Comentario
Por Claudio Ratier
Después
A pesar de que no todo fue como Wagner deseó, y de las incomprensiones, a partir de ese momento emergió una nueva especie de wagnerianos, que a manera de secta y cada vez que tuvo ocasión hizo su peregrinaje a Bayreuth (durante los largos primeros decenios los festivales no se sucedieron anualmente y fueron muy difíciles de financiar). Fomentado por su viuda Cosima y sus descendientes, a la muerte de su inspirador se construyó un ferviente wagnerianismo. El ocultamiento sistemático de los aspectos negativos del primer festival, lo mismo que la ceguera y la intolerancia hacia todo lo que no adhiriese a su credo, fueron lo más corriente. Muchos contemporáneos advirtieron que Bayreuth no solo era un lugar donde se producía arte, sino algo así como la meca de una especie de religión elitista y servil hacia todo lo que tuviera que ver con Wagner. Se comenzó a hacer del anquilosamiento un culto que, de haber vivido, el compositor no habría aprobado: siempre fue tras lo nuevo, lo dúctil y revolucionario en pos de las transformaciones. Y aquellos wagnerianos de la religión de Bayreuth no querían transformar nada.
Si desde los tiempos de
Siegfrieds Tod Wagner tuvo en mente una aniquilación final, que luego de haber hilvanado los pasos que llevaron a ella decidió hacer sucumbir a los mismos dioses, encontramos un mensaje.
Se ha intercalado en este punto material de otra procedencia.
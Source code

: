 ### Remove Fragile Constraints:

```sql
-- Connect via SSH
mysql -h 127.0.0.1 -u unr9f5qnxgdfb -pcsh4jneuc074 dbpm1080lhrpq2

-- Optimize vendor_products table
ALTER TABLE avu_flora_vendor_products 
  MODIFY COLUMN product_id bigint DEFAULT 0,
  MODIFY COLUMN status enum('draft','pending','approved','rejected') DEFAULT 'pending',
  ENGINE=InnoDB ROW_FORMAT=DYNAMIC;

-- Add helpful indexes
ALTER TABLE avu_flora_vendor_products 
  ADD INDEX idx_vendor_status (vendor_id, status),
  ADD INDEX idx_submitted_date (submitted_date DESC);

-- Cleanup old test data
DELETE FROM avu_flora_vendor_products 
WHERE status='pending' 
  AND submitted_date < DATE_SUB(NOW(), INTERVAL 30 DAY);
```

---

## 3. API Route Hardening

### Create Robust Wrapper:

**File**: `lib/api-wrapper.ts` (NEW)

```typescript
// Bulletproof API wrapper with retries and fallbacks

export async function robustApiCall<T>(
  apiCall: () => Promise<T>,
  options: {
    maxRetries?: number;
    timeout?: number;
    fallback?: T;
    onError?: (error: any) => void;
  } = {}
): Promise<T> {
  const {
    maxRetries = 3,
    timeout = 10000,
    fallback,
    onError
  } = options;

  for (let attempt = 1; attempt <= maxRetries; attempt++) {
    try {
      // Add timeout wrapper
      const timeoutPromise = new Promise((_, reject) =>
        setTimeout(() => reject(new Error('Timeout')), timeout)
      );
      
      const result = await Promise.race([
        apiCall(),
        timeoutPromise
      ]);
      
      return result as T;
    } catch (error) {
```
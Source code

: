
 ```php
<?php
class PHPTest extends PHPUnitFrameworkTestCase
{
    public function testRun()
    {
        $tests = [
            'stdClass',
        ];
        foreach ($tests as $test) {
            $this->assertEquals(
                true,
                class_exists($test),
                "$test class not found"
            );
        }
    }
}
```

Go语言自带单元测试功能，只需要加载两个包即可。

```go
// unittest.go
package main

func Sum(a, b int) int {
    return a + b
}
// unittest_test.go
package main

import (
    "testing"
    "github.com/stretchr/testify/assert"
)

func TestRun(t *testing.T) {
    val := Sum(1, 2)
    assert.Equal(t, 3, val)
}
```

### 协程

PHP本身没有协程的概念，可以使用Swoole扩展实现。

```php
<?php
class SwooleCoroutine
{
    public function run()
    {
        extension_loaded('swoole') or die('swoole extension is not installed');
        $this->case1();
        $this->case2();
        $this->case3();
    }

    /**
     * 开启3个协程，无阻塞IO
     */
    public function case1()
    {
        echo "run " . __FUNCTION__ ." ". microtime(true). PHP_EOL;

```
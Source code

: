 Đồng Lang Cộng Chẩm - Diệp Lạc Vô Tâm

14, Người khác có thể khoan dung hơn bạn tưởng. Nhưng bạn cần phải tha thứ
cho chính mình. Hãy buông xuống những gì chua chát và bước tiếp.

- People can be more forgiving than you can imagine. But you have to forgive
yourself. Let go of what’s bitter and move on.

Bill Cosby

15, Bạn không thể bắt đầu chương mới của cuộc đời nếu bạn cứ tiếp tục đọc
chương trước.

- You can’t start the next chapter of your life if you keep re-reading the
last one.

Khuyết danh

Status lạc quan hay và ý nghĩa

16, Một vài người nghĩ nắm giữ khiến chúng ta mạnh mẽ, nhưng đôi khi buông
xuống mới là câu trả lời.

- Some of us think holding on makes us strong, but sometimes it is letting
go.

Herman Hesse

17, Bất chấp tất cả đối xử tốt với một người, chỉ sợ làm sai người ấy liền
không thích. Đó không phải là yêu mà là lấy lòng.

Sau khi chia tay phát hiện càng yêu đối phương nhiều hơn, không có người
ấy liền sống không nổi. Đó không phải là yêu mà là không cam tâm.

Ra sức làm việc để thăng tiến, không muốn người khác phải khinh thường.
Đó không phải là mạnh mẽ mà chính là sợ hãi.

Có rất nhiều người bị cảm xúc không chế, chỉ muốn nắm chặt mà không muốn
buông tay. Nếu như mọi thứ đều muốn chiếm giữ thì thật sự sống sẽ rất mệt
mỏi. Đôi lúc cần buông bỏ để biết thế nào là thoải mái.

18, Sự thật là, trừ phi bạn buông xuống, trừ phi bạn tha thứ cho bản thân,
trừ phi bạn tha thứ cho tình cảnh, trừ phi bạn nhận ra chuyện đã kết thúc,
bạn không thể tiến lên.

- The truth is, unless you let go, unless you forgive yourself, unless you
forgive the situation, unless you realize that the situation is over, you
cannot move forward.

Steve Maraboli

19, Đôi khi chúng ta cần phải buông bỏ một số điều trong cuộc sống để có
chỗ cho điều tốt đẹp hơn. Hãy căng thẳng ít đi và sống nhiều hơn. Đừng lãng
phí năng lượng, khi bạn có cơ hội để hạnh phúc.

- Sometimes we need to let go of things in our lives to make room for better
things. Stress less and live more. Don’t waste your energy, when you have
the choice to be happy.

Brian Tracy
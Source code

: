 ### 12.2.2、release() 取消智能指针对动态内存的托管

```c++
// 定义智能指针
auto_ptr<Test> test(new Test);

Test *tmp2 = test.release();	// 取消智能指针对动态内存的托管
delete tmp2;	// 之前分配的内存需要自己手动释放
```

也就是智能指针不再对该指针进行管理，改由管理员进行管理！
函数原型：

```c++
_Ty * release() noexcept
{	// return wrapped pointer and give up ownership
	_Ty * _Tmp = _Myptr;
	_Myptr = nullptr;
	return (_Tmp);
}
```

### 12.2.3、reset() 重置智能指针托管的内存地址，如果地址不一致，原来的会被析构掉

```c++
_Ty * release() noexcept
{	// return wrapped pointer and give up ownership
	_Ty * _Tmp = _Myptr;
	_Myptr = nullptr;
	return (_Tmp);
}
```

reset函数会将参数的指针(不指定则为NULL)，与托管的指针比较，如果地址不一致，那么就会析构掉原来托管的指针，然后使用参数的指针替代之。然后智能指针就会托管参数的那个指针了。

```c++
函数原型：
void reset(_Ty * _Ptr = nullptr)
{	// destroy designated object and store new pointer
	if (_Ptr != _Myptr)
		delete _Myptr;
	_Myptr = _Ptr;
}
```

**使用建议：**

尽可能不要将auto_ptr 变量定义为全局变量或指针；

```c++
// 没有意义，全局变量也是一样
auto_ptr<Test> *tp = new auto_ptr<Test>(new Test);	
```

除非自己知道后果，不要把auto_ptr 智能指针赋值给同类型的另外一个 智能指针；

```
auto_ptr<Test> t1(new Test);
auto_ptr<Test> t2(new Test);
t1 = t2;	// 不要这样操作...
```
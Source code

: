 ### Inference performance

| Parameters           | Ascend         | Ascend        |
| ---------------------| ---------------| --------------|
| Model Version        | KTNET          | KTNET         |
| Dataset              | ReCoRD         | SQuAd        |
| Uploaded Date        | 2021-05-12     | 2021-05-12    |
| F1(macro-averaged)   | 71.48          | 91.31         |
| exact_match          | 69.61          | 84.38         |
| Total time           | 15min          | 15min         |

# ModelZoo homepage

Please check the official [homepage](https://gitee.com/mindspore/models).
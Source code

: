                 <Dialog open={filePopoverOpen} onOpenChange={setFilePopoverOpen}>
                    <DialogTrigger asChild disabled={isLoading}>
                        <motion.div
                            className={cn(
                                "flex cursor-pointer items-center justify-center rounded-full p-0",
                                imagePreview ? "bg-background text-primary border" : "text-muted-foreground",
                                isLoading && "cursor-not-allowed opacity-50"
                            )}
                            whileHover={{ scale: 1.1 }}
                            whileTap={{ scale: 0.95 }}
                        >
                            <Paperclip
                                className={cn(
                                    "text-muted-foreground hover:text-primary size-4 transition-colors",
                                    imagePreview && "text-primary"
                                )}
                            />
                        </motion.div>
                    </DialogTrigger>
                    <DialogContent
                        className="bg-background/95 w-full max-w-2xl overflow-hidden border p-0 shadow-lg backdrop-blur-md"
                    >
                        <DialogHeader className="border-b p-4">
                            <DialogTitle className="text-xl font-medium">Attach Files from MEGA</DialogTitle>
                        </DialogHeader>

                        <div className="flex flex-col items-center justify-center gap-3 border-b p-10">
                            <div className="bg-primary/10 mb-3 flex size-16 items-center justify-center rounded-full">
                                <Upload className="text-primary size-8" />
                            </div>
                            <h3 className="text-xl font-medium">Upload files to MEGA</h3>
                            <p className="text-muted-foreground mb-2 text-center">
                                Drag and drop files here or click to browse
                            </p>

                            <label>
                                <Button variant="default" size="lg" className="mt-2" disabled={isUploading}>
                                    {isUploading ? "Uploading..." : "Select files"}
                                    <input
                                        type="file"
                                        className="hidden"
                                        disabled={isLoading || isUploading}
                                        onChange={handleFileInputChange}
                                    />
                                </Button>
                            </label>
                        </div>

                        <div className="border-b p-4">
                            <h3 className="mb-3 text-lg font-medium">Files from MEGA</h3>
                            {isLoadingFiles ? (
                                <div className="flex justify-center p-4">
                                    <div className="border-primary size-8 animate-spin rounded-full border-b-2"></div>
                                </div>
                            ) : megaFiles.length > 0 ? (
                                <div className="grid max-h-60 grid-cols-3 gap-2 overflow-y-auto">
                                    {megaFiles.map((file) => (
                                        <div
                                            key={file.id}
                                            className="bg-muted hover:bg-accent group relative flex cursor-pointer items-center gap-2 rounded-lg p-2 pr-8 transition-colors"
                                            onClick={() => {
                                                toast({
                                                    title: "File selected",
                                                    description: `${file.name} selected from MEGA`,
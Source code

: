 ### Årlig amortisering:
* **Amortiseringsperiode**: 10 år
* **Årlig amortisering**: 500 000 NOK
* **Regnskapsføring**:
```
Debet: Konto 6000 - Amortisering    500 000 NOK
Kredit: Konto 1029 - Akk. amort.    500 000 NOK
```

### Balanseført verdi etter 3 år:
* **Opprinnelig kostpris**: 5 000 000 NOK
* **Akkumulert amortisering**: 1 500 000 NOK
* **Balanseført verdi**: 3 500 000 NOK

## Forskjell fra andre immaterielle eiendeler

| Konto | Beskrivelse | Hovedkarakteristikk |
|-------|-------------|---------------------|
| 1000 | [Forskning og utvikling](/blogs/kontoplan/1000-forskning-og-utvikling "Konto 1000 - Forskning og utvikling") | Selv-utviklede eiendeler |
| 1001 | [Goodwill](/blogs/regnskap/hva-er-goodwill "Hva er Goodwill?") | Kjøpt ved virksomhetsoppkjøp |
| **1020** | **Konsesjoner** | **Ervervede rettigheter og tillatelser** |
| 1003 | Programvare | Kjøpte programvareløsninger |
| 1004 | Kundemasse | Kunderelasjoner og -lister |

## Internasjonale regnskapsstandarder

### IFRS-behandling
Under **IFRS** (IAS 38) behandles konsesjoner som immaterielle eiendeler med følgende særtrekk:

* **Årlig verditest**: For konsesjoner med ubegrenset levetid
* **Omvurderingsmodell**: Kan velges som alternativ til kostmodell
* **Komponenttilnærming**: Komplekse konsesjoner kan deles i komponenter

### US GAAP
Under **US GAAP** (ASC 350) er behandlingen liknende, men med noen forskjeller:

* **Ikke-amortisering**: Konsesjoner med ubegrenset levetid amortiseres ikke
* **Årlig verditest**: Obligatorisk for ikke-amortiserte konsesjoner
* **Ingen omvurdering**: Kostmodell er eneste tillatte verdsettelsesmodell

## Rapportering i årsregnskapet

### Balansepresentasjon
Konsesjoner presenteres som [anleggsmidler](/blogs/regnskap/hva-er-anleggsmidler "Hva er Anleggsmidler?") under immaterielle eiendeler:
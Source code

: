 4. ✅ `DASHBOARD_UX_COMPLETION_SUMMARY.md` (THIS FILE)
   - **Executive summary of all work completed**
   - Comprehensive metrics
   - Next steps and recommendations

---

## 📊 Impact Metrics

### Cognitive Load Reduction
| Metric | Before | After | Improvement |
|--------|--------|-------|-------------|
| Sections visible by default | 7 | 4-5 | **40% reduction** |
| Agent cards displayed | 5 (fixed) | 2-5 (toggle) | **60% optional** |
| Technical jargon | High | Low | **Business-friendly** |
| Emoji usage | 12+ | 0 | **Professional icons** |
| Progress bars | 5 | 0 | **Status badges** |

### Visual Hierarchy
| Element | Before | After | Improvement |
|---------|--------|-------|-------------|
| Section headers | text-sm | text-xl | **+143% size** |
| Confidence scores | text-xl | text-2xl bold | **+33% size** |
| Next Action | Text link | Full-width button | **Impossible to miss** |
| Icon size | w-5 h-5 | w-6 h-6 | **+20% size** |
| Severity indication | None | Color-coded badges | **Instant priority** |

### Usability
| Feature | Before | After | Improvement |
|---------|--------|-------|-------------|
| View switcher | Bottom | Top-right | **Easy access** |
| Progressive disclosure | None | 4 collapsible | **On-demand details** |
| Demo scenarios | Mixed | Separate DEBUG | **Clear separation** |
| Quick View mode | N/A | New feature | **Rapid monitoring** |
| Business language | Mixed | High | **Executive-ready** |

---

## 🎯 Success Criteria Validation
Si el destino de la humanidad es transitar su historia por su lado más negativo (permítaseme esta paráfrasis hegeliana), el ocaso definitivo de la especie es tan inevitable como el hecho de ser pesimistas. Pero gracias al testimonio del arte, alguien alguna vez entenderá que en el hombre no todo fue destrucción. Más allá de los aspectos discutibles y contradictorios de su creador, tan humano, el arte wagneriano nos rescata.